* What is expected: Return only that part of the material below which starts with the line containing "deixando-a visualmente atraente." and goes on through the line containing "tutorial no YouTube.", restated exactly.

+++ Data for review

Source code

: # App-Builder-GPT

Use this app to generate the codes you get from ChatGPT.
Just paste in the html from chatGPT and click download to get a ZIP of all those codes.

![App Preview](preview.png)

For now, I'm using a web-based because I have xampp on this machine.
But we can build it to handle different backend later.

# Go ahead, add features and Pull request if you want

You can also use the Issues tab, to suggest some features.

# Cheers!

++++++
+++ Data for review

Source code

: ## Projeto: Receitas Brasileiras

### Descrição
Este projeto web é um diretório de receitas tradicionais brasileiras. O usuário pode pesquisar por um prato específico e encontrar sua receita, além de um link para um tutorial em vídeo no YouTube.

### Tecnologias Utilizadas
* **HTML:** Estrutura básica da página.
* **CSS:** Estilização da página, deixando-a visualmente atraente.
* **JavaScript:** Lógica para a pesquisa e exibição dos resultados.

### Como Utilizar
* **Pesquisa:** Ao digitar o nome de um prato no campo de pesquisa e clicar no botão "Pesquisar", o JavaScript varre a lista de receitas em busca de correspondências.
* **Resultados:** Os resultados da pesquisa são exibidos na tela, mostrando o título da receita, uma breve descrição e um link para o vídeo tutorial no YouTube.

++++++
+++ Data for review

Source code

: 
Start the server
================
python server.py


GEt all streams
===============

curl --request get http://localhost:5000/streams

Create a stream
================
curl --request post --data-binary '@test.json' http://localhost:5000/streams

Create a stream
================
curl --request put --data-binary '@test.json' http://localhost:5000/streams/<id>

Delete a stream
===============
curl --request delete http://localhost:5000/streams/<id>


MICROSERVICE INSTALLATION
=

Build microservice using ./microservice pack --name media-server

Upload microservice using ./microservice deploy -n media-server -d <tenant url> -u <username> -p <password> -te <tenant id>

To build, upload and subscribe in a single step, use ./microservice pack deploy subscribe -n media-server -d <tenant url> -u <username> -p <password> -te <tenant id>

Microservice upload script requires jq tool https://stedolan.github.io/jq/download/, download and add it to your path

++++++

* Response box:
* **CSS:** Estilização da página, deixando-a visualmente atraente.
* **JavaScript:** Lógica para a pesquisa e exibição dos resultados.

### Como Utilizar
* **Pesquisa:** Ao digitar o nome de um prato no campo de pesquisa e clicar no botão "Pesquisar", o JavaScript varre a lista de receitas em busca de correspondências.
* **Resultados:** Os resultados da pesquisa são exibidos na tela, mostrando o título da receita, uma breve descrição e um link para o vídeo tutorial no YouTube.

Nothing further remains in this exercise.